Yesterday we went to St. Joseph’s hospital, where we will be delivering, to have a tour of the unit and have a medical conference. It was all quite overwhelming, even looking at the operating room Trever and I were both a little faint…so that should make D-day pretty interesting. Like who catches who? After the tour we sat in a waiting room allowing the blood to make its way back into our brains and discussed the horrible lighting that is itself 90% of why people want to faint in hospitals, the other 10% is the smells and the beeping.
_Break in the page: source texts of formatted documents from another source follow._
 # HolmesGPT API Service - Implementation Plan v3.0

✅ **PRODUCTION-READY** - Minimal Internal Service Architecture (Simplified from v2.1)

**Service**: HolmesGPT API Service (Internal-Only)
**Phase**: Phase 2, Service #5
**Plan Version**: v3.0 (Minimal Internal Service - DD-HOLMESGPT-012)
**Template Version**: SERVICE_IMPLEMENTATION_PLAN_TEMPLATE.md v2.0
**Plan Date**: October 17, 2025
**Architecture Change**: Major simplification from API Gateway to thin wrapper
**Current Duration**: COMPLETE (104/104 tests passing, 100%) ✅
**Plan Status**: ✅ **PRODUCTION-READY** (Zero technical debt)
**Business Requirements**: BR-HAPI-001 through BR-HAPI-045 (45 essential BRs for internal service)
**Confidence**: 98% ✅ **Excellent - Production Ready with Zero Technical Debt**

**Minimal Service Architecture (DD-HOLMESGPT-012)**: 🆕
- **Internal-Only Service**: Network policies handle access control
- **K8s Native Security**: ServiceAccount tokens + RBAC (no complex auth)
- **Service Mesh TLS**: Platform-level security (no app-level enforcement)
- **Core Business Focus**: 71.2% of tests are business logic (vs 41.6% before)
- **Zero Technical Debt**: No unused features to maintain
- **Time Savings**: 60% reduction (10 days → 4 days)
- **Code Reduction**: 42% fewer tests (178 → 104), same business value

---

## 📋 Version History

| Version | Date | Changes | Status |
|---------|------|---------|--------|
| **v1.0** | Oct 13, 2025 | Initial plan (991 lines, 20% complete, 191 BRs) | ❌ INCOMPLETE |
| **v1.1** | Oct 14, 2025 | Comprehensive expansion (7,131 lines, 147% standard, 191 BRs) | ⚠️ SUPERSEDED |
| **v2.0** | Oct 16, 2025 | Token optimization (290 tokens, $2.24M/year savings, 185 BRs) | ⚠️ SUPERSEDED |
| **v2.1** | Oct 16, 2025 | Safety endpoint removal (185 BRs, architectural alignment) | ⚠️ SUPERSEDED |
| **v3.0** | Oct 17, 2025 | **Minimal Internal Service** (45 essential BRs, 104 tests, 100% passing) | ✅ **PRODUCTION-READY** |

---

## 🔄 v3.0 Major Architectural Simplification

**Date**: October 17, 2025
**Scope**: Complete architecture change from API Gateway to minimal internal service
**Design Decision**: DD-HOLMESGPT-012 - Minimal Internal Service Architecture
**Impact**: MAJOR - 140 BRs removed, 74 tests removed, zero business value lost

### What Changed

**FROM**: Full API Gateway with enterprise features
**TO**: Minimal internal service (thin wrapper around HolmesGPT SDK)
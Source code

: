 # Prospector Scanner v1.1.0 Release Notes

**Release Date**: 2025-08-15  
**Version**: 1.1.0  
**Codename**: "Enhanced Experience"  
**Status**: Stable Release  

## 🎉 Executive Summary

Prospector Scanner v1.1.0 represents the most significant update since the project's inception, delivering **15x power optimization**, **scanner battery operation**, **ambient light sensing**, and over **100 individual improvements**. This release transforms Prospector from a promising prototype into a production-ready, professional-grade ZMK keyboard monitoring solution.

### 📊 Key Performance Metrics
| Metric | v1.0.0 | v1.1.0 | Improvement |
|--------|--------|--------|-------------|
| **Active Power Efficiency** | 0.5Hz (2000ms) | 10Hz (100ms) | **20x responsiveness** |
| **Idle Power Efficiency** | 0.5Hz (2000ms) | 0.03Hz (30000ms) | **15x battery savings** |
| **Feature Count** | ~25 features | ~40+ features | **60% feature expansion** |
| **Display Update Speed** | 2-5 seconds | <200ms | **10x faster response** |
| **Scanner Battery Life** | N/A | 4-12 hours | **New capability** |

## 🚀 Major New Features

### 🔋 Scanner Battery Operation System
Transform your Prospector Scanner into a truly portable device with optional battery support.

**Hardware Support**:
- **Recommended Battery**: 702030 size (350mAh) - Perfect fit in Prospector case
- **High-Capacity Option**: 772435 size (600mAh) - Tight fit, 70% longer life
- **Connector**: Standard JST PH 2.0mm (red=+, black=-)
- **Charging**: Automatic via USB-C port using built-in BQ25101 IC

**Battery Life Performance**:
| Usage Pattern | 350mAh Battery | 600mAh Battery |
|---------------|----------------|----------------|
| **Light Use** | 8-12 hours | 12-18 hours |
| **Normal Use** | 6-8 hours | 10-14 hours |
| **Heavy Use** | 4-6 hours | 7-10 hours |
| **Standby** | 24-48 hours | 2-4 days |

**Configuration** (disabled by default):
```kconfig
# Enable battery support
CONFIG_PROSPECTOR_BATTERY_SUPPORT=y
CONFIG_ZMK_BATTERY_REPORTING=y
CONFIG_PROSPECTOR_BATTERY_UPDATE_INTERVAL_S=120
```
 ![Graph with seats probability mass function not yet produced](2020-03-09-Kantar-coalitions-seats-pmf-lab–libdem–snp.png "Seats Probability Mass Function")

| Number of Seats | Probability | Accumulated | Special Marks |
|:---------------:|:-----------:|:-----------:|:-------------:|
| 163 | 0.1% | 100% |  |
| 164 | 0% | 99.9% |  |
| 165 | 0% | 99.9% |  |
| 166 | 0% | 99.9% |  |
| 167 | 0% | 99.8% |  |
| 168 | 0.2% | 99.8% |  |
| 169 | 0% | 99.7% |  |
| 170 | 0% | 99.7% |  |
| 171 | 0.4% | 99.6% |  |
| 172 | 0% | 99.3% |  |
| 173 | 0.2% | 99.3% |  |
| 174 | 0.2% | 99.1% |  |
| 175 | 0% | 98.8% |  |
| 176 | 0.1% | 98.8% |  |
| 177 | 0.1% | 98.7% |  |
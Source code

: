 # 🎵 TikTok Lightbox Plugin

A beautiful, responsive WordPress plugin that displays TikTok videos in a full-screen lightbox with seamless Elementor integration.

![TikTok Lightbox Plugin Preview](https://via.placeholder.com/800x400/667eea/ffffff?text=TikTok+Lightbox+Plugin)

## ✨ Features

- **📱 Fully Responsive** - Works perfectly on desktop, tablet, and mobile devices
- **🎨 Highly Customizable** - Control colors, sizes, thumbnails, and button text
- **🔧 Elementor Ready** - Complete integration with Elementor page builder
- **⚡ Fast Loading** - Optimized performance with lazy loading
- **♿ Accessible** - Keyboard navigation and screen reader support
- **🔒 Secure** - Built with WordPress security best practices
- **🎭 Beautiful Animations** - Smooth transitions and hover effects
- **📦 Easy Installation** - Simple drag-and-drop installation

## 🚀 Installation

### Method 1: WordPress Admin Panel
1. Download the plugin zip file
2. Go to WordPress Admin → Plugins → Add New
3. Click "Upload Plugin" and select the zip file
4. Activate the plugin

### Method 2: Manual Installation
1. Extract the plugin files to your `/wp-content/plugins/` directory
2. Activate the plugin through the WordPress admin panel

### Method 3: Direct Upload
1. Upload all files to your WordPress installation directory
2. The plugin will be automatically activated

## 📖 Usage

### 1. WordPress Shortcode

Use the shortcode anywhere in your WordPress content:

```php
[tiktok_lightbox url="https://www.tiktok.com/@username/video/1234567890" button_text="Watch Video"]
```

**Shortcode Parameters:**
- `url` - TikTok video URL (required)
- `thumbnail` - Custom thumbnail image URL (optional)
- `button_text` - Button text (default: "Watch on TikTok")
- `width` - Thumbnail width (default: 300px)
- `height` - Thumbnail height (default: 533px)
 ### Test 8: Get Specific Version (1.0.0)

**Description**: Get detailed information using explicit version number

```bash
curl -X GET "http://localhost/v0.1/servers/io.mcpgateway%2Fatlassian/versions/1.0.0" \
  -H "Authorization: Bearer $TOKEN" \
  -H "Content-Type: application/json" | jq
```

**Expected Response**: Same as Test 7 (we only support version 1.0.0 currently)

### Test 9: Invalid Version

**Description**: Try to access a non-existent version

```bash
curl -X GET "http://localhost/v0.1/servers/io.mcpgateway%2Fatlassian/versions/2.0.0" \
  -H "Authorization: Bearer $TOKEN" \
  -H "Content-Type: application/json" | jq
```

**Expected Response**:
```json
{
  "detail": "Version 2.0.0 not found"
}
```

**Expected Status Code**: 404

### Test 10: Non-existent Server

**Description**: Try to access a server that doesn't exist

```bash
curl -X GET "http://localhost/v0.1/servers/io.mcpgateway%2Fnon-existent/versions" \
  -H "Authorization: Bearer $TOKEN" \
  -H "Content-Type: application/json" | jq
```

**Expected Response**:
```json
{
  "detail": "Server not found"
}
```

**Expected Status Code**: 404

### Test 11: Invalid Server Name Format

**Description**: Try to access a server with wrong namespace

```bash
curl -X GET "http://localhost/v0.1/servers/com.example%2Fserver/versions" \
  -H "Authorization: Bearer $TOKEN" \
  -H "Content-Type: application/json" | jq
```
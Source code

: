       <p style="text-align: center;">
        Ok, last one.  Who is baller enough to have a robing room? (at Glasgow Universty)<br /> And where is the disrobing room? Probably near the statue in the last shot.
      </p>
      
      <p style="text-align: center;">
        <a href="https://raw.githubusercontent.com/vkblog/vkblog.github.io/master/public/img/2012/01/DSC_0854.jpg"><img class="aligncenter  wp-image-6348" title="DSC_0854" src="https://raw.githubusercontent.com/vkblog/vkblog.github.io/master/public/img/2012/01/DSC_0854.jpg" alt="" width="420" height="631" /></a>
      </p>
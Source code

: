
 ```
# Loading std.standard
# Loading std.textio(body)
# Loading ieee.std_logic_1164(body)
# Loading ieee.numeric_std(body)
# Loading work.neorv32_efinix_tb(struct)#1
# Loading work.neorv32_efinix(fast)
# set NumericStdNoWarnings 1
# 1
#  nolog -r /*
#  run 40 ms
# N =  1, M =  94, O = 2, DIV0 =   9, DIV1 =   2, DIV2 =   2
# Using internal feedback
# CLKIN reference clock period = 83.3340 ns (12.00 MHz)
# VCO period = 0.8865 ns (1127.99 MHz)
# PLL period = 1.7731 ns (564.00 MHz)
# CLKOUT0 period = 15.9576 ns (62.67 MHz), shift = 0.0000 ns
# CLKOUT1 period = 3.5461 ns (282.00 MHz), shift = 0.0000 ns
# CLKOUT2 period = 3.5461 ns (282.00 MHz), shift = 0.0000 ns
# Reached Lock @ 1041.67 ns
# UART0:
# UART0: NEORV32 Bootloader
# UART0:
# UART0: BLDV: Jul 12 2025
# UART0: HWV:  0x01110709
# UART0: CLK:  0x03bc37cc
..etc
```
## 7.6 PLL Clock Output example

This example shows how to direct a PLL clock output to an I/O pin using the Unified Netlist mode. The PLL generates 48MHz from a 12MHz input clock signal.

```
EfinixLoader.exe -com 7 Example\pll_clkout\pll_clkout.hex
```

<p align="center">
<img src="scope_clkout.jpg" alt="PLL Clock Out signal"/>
We were then called into a conference room not knowing what to expect and found ourselves at the head of an enormous table surrounded by 15 or so hospital staff. There sat the chief of general surgery, cardiac surgeon, Labor and Delivery charge nurse, NICU director, and a lot of other people I can’t remember. We were not expecting this! They went around discussing their part of the birthing, NICU, transfer, testing, surgery process with kindness and reference to Colette by name. It was simultaneously comforting and terrifying. Comforting that they take this so serious and that we are in very good hands. Terrifying because her condition actually deserves all of this.
They didn’t give us a ton of new information for what to expect after she’s here because basically they don’t know enough until they see her to make any educated guesses. But one of the doctors came up to me and said, “I’m going to be your realist. Expect a slow long process and then if it’s shorter you’ll be relieved. This is far better to clinging to expectations of a speedy and easy process and finding yourself disappointed for every day that it drags on.”
So I got home and climbed in bed with a new reality check and slept for two hours. I knew that moment was coming, I had become far too positive over the course of the last couple of months and knew something needed to bring me back down to reality. This was it.
I was asked the other day about my range of emotions as we get closer to delivery – I said 85% excitement and 15% fear, anxiety, stress and general light-headedness (per the florescent lighting in my future). Also nobody asked me this, but I would like the world to know my back hurts and I weigh more than my husband, who by the way has returned from Italy and with tornadic (derivative of tornado which spell check tells me is not a word) energy has put our house together and made it home. People come over and assume I have good taste because I have clearly decorated my house so well and I nod my head until they ask me, “who painted that?” I usually respond with my name for the piece, “oh the blueberry donut? Not sure.” It breaks Trever’s heart, his little color obsessed heart.
Opposites attract as they say, but I digress. At this point we’re one month out from meeting Colette. I want it to come quickly and I want time to slow down too. I want her to be healed quickly and preparing my heart for the long journey that awaits. I want to make almond milk in my new kitchen and I also want to take a nap. I am very even keel these days.
Finally, I wanted to thank you for all your kind responses to my maternity photos. It meant a lot to have so many people celebrating with me. Thank you!